For a leader to create and convey a sense of purpose in their organization, they first have to discover their personal values and commitments to guide them through the crisis, Kent emphasizes.
'Crises are naturally ambiguous situations. Leaders can get overwhelmed with information that can be interpreted in two or more ways. Simply collecting more facts can’t tell leaders which interpretation is the right one, or what action to take.'
This is why the leader’s personal values and commitments are important.
'When you commit to something like protecting your company’s employees during the crisis, it gives you a frame. It focuses your attention on the details that are important to your goal, and the things you can change. This sense of direction turns an ambiguous situation into a solid interpretation you can act on, and one you can communicate to others like employees or shareholders as well.'
The pitfall is that leaders often have conflicting values.
'You want to save the organization but don’t want to do layoffs during the pandemic lockdowns, for example. Or determining when to return employees to the office, or when to reopen for clients, may create dilemmas pitting safety against the organization’s mission. These are tough decisions without an obvious right or wrong,' Kent continues.
In these kinds of situations, the leader has to reflect on which of those values is the most important to themselves and the organization, and prioritize accordingly.
A strong vision is linked to everyday tasks
Besides identifying their personal values, the leader must also create a strong vision in order to arouse a sense of purpose and meaning in their organization. But how specific should a vision be for it to be strong enough? Finding the golden mean is, once again, important.
If the vision is too specific, it may also be inflexible and difficult to adapt should the company need to change its strategy at some point. It may also exclude those employees who don’t believe in it wholeheartedly.
On the other hand, a vision that’s too broad may fail to capture the employees’ imagination or set a direction.

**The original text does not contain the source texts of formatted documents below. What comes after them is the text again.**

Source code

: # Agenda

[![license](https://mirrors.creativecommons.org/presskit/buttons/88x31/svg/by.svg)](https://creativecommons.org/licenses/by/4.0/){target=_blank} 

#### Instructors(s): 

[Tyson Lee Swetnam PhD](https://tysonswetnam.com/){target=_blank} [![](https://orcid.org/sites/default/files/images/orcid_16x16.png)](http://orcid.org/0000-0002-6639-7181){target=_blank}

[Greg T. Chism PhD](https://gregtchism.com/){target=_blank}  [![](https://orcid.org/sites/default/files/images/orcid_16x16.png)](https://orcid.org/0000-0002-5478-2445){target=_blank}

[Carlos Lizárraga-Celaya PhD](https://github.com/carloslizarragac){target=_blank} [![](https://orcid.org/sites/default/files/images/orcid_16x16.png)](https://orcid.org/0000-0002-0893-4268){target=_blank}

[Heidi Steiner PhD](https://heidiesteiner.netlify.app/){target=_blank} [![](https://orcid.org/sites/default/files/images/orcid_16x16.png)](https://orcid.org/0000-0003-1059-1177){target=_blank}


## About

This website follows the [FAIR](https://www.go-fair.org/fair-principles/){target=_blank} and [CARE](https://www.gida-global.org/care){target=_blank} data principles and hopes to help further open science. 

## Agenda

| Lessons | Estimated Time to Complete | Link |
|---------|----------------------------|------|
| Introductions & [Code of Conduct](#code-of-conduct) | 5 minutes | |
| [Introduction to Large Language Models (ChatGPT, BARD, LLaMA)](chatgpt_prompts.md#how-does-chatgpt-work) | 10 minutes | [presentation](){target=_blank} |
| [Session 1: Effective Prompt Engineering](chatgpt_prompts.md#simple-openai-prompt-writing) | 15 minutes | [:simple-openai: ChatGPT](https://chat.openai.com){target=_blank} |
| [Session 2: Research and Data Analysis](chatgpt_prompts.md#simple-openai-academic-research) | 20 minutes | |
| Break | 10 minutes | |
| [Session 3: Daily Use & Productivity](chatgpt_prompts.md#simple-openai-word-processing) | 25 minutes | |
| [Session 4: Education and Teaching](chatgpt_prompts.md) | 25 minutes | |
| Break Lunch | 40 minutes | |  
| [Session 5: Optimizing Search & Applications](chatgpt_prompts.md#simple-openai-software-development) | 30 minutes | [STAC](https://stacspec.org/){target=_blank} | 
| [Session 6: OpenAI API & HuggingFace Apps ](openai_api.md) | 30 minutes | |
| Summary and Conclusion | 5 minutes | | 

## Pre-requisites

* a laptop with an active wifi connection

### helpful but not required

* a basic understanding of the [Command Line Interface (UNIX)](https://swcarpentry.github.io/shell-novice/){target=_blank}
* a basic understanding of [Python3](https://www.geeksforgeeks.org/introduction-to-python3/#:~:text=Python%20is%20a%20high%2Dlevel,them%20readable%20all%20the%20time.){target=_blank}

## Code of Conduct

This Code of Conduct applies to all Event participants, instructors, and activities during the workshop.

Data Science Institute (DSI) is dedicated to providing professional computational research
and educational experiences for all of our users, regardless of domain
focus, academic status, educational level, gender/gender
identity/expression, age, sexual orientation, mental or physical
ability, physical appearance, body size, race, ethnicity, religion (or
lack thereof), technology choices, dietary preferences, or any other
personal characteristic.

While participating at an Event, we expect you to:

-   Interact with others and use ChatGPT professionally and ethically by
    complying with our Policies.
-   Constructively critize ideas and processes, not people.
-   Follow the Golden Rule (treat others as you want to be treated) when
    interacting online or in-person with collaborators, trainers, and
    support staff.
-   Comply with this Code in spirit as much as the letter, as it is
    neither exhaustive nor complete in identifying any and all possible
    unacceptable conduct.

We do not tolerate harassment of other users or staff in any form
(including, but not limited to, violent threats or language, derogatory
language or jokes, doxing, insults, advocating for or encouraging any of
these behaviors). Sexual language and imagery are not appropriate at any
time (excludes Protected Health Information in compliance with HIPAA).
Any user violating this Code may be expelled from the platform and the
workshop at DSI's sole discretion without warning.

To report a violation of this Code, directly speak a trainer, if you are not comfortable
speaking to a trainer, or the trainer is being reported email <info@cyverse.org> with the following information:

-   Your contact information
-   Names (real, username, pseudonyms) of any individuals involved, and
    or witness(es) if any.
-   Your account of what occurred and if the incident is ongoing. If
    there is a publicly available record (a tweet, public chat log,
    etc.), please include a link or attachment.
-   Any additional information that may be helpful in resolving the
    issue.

'There seems to be some level of optimal specificity. The idea is not to have the clearest vision but a vision that most employees can relate to. Metaphors, images, and stories are good tools because they help employees create their own image of the vision.'
Kent also recommends linking the vision to everyday tasks.
'This is a challenge because visions are supposed to be quite broad or overarching, but the broader a vision is, the more difficult it is to see how your day-to-day behavior impacts that vision. A well-known success case relates to the story of the janitor at NASA who was asked what he was doing and he answered that he was helping send someone to the Moon.'
Derin Kent is Assistant Professor of Organization Studies at Warwick Business School and Visiting Researcher in Organization and Management at Aalto University School of Business. He also teaches at Aalto University Executive Education. His research examines group and organizational processes in extreme contexts.